The provisions also apply to completed agreements (ie, where there is no longer any sum which is or may become payable) and where a judgment has been made.
A court may make an order if the client applies either as a stand-alone application or as part of court proceedings relating to the credit agreement or a related agreement. If the client alleges that the credit relationship is unfair, the onus of proof is on the creditor to show that it is not unfair. It is not sufficient merely to assert that the relationship is unfair; facts supporting the allegation must be set out.

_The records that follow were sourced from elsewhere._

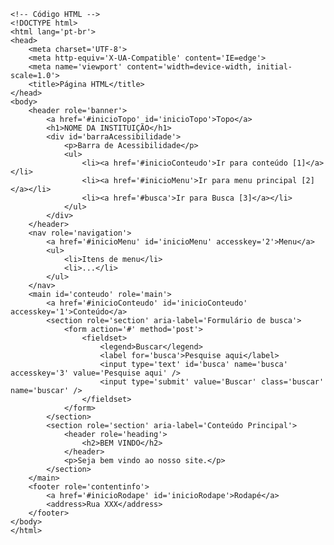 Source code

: <Code language='html'>
&lt;!-- Código HTML --&gt;
&lt;!DOCTYPE html&gt;
&lt;html lang='pt-br'&gt;
&lt;head&gt;
    &lt;meta charset='UTF-8'&gt;
    &lt;meta http-equiv='X-UA-Compatible' content='IE=edge'&gt;
    &lt;meta name='viewport' content='width=device-width, initial-scale=1.0'&gt;
    &lt;title&gt;Página HTML&lt;/title&gt;
&lt;/head&gt;
&lt;body&gt;
    &lt;header role='banner'&gt;
        &lt;a href='#inicioTopo' id='inicioTopo'&gt;Topo&lt;/a&gt;
        &lt;h1&gt;NOME DA INSTITUIÇÃO&lt;/h1&gt;
        &lt;div id='barraAcessibilidade'&gt;
            &lt;p&gt;Barra de Acessibilidade&lt;/p&gt;
            &lt;ul&gt;
                &lt;li&gt;&lt;a href='#inicioConteudo'&gt;Ir para conteúdo [1]&lt;/a&gt;&lt;/li&gt;
                &lt;li&gt;&lt;a href='#inicioMenu'&gt;Ir para menu principal [2]&lt;/a&gt;&lt;/li&gt;
                &lt;li&gt;&lt;a href='#busca'&gt;Ir para Busca [3]&lt;/a&gt;&lt;/li&gt;
            &lt;/ul&gt;
        &lt;/div&gt;
    &lt;/header&gt;
    &lt;nav role='navigation'&gt;
        &lt;a href='#inicioMenu' id='inicioMenu' accesskey='2'&gt;Menu&lt;/a&gt;
        &lt;ul&gt;
            &lt;li&gt;Itens de menu&lt;/li&gt;
            &lt;li&gt;...&lt;/li&gt;
        &lt;/ul&gt;
    &lt;/nav&gt;
    &lt;main id='conteudo' role='main'&gt;
        &lt;a href='#inicioConteudo' id='inicioConteudo' accesskey='1'&gt;Conteúdo&lt;/a&gt;
        &lt;section role='section' aria-label='Formulário de busca'&gt;
            &lt;form action='#' method='post'&gt;
                &lt;fieldset&gt;
                    &lt;legend&gt;Buscar&lt;/legend&gt;
                    &lt;label for='busca'&gt;Pesquise aqui&lt;/label&gt;
                    &lt;input type='text' id='busca' name='busca' accesskey='3' value='Pesquise aqui' /&gt;
                    &lt;input type='submit' value='Buscar' class='buscar' name='buscar' /&gt;
                &lt;/fieldset&gt;
            &lt;/form&gt;
        &lt;/section&gt;
        &lt;section role='section' aria-label='Conteúdo Principal'&gt;
            &lt;header role='heading'&gt;
                &lt;h2&gt;BEM VINDO&lt;/h2&gt;
            &lt;/header&gt;
            &lt;p&gt;Seja bem vindo ao nosso site.&lt;/p&gt;
        &lt;/section&gt;
    &lt;/main&gt;
    &lt;footer role='contentinfo'&gt;
        &lt;a href='#inicioRodape' id='inicioRodape'&gt;Rodapé&lt;/a&gt;
        &lt;address&gt;Rua XXX&lt;/address&gt;
    &lt;/footer&gt;
&lt;/body&gt;
&lt;/html&gt;
</Code>
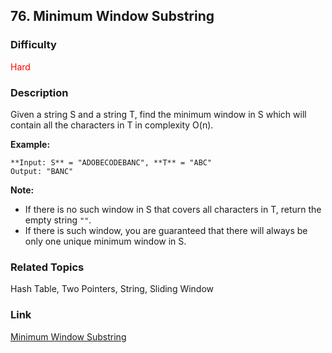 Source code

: ## 76. Minimum Window Substring
### Difficulty

 <font color=red>Hard</font>

### Description

Given a string S and a string T, find the minimum window in S which will
contain all the characters in T in complexity O(n).

**Example:**
            **Input: S** = "ADOBECODEBANC", **T** = "ABC"    Output: "BANC"    

**Note:**

  * If there is no such window in S that covers all characters in T, return the empty string `""`.
  * If there is such window, you are guaranteed that there will always be only one unique minimum window in S.


### Related Topics

Hash Table, Two Pointers, String, Sliding Window


### Link
[Minimum Window Substring](https://leetcode.com/problems/minimum-window-substring)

Note: the unfair relationships provisions may be especially useful for clients facing court proceedings for enforcement of a debt or repossession, or where the restrictions on the ombudsman’s jurisdiction mean that a client has no option but to resort to the unfair relationship provisions to challenge the creditor or defend the claim. However, they should be viewed as a remedy of last resort. If you are considering taking advantage of these provisions, get specialist advice.
Relevant dates
The unfair relationships provisions have applied since 6 April 2007 to credit agreements entered into on or after this date.
From 6 April 2008, the provisions have also applied to agreements made before this date, unless the agreement was paid off in full by then.
An agreement made before 6 April 2007 consolidated (ie, paid off) by an agreement made before 6 April 2008 cannot be challenged as a ‘related agreement’ because this has ceased to have any effect. Such paid-off or consolidated agreements remain subject to the extortionate credit bargain provisions in the Consumer Credit Act 1974. If you are considering arguing that there is a case of extortionate credit, get specialist advice.
The court’s powers to make an order under the unfair relationships provisions are not limited to matters arising after 6 April 2007. The court can also take into account matters before this date. In considering a current agreement (whenever it was made), the court can take into account a related agreement made before 6 April 2007, but cannot make an order for repayment of any sum paid under a related agreement if that agreement ceased to be in operation before 6 April 2007.2Barnes and Barnes v Black Horse [2011] EWHC 1416 (QB)
 
 
1     ss19-22 and Sch 3 paras14-17 CCA 2006 »
2     Barnes and Barnes v Black Horse [2011] EWHC 1416 (QB) »
What is an unfair relationship
The Consumer Credit Act 2006 does not define an unfair relationship. It sets out, in general terms, factors that may give rise to an unfair relationship. These are:
    the terms of the credit agreement or a related agreement (see here);
    how the creditor has exercised or enforced its rights under the agreement (or a related agreement);
    anything done (or not done) by or on behalf of the creditor either before or after making the agreement (or a related agreement).
In some cases, unfair contract terms may be sufficient in themselves to give rise to an unfair relationship, but the court can also look at:
    how agreements are introduced, negotiated and administered;
    any other aspect of the relationship it considers relevant.
Both actions and omissions can be unfair (eg, if a creditor fails to take certain steps which, in the interests of fairness, it might reasonably be expected to take). This includes actions or omissions on behalf of the creditor – ie, by employees, associates and agents, such as brokers (but not brokers acting on behalf of the client), suppliers (who are deemed agents of the creditor) and debt collectors. These include:
    pre-contract business practices such as misleading advertisements, mis-selling products, high-pressure selling techniques, ‘churning’ (see here) and irresponsible lending;
    post-contract actions, such as demanding money the borrower has not agreed to pay and aggressive debt collection practices;
    failing to provide key information in a clear and timely manner or to disclose material facts.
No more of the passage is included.